Synopses & Reviews
A transnational study of Asian performance shaped by the homoerotics of orientalism, Brown Boys and Rice Queens focuses on the relationship between the white man and the native boy. Eng-Beng Lim unpacks this as the central trope for understanding colonial and cultural encounters in 20th and 21st century Asia and its diaspora. Using the native boy as a critical guide, Lim formulates alternative readings of a traditional Balinese ritual, postcolonial Anglophone theatre in Singapore, and performance art in Asian America.
Tracing the transnational formation of the native boy as racial fetish object across the last century, Lim follows this figure as he is passed from the hands of the colonial empire to the postcolonial nation-state to neoliberal globalization. Read through such figurations, the traffic in native boys among white men serves as an allegory of an infantilized and emasculated Asia, subordinate before colonial whiteness and modernity. Pushing further, Lim addresses the critical paradox of this entrenched relationship that resides even within queer theory itself by formulating critical interventions around “Asian performance.”

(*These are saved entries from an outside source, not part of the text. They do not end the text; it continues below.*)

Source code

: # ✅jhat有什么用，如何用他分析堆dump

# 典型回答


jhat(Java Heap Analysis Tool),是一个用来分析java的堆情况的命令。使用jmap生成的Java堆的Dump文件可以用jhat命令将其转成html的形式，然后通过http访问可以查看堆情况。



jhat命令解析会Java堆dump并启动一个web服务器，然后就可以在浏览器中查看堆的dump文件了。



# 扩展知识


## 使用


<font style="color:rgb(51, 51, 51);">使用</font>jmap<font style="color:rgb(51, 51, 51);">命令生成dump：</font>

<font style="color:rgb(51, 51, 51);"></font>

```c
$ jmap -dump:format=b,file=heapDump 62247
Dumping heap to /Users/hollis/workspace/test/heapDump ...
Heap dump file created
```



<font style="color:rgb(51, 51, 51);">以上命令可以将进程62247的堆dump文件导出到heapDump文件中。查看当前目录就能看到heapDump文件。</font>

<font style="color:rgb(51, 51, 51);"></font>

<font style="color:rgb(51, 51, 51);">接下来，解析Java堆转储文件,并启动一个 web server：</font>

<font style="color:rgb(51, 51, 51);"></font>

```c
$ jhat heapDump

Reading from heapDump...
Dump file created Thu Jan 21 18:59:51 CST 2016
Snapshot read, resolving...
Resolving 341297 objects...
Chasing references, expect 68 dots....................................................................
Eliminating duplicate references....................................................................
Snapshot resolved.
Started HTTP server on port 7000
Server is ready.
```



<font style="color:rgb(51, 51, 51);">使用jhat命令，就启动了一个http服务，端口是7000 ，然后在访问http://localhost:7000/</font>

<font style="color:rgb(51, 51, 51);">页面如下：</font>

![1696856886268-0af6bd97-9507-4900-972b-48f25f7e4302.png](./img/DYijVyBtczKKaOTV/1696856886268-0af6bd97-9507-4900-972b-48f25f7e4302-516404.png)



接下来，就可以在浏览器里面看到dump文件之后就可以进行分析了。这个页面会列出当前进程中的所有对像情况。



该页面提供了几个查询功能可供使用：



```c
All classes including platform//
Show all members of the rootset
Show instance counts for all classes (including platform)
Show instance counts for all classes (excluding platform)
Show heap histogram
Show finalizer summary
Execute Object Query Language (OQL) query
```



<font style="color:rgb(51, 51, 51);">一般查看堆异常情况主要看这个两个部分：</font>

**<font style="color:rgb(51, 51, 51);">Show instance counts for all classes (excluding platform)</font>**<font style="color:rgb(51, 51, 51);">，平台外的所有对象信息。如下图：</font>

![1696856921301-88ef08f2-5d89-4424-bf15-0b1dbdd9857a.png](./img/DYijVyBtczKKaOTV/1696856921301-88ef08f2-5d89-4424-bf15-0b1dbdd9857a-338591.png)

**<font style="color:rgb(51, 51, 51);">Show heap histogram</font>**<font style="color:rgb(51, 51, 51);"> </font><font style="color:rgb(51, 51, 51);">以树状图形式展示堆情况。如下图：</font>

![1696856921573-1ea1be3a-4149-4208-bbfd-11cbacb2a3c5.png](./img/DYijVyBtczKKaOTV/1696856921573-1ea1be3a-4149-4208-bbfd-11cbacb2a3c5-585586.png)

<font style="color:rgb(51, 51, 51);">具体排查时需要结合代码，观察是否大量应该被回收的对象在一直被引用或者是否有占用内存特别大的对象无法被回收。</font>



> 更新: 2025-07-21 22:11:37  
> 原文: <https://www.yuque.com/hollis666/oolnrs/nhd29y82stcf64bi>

"Through fresh and compelling analyses, Eng-Beng Lim repeatedly shifts the lens through which we view our queerly postcolonial journey. Lims writing is always witty, sometimes hilarious, making this provocative new work of scholarship a pleasure and a revelation."-Lisa Duggan,New York University
"Brown Boys and Rice Queens skillfully exfoliates the layers of erotic, political, and cultural investments in inter-racial queer intimacies between the Western desiring male subject and the nubile Oriental boy figure brought about by colonial and diasporic encounters between Asia and the West. Lim elegantly dissects the spell-binding cultural effects of this dyad and conjures new critical perspectives about race, sexuality, and performance. A finely crafted, meticulously analyzed, and intensely provocative multi-sited research, Brown Boys and Rice Queens will be a touchstone for future works and debates in queer and performance studies."-Martin F. Manalansan IV,University of Illinois at Urbana-Champaign
About the Author
Eng-Beng Lim is Assistant Professor of Theatre Arts and Performance Studies at Brown University, and a faculty affiliate of the Center for the Study of Race and Ethnicity, Department of East Asian Studies, and Department of American Studies. He is also a Gender and Sexuality Studies board member at the Pembroke Center for Teaching and Research on Women.